In fact, I was so busy seeing the brave WWII hero sitting beside me that I failed to notice the hero of today dedicating his time to a typical student like me. Don’t you see? Here is a rare, beautiful soul and he doesn’t see the prestige his history holds.

After a wonderful dinner, I was left thinking and praying for him. I thanked God for blessing this world with people like Clarence Pfundheller; people willing to drop everything to support and protect this country; people who value life so much, that they are willing to sacrifice themselves to see others live happily in freedom, which brings me to today.

Dark and early this morning, we all rolled out of bed – some running on only one hour of sleep – to revisit history through five new pairs of eyes. We boarded planes heading for Denver, followed by a flight to Honolulu. The long day spent travelling gave each student the perfect opportunity to get to know our five brave WWII veterans: Mr. Clarence Pfundheller, Mr. George Beden, Dr. Bruce Heilman, Mr. Parke Piper, and Mr. Guy Piper.

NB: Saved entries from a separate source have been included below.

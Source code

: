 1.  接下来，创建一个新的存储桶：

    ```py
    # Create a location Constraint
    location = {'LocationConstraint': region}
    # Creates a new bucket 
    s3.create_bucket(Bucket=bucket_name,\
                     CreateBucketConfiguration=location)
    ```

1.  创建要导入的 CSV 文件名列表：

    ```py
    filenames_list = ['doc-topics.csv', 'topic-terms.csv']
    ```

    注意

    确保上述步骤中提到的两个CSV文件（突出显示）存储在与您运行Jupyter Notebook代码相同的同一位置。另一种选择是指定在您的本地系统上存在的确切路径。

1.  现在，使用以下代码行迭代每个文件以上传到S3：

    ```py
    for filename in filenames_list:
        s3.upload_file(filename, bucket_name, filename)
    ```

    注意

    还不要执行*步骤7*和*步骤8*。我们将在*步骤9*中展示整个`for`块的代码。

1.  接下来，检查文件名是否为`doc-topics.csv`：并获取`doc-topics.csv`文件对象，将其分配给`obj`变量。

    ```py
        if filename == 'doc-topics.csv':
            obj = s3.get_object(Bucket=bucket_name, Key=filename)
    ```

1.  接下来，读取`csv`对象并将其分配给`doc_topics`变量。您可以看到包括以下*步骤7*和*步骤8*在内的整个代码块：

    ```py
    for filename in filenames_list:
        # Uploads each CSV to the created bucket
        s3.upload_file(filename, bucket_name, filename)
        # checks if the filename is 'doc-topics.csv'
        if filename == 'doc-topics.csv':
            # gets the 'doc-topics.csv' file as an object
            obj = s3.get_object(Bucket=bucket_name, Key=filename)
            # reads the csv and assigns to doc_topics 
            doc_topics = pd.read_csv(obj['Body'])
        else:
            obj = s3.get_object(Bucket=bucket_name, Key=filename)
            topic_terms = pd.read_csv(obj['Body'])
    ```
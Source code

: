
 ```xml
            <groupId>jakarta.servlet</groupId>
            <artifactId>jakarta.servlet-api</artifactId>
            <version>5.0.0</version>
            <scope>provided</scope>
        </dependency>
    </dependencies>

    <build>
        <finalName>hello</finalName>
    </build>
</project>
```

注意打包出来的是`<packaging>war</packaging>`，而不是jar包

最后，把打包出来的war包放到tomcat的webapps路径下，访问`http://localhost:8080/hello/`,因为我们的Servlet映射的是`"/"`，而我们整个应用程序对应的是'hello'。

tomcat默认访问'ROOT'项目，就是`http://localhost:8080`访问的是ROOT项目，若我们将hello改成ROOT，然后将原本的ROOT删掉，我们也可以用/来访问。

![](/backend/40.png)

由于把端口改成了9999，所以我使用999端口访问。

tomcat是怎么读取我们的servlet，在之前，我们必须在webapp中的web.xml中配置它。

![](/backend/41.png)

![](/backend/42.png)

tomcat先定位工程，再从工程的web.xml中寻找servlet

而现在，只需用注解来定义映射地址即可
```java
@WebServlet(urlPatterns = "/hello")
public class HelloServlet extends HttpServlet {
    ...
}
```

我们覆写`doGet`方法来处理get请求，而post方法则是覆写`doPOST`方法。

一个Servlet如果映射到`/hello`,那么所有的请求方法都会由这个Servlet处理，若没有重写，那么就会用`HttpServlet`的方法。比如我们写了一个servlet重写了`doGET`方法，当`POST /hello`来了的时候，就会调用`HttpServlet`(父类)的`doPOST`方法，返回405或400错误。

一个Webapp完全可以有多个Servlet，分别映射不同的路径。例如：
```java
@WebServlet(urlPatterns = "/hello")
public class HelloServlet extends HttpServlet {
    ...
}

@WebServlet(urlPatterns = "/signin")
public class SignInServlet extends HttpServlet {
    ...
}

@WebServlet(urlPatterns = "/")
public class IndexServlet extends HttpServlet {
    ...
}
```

After talking with each veteran, some more extensive than others, I developed a sense of their very different personalities. But they still had one thing in common – their humble bravery as the Greatest Generation. I can finally see them for who they really are and what they really did for our country. Perhaps that brings me one step closer to seeing them as God sees us.

Heather Isringhausen

1 comment:

  1. Sounds like a great start to the trip! What a humbling experience it is to learn from the veterans. I can't wait to hear more about the relationships formed with the veterans and all that they teach you.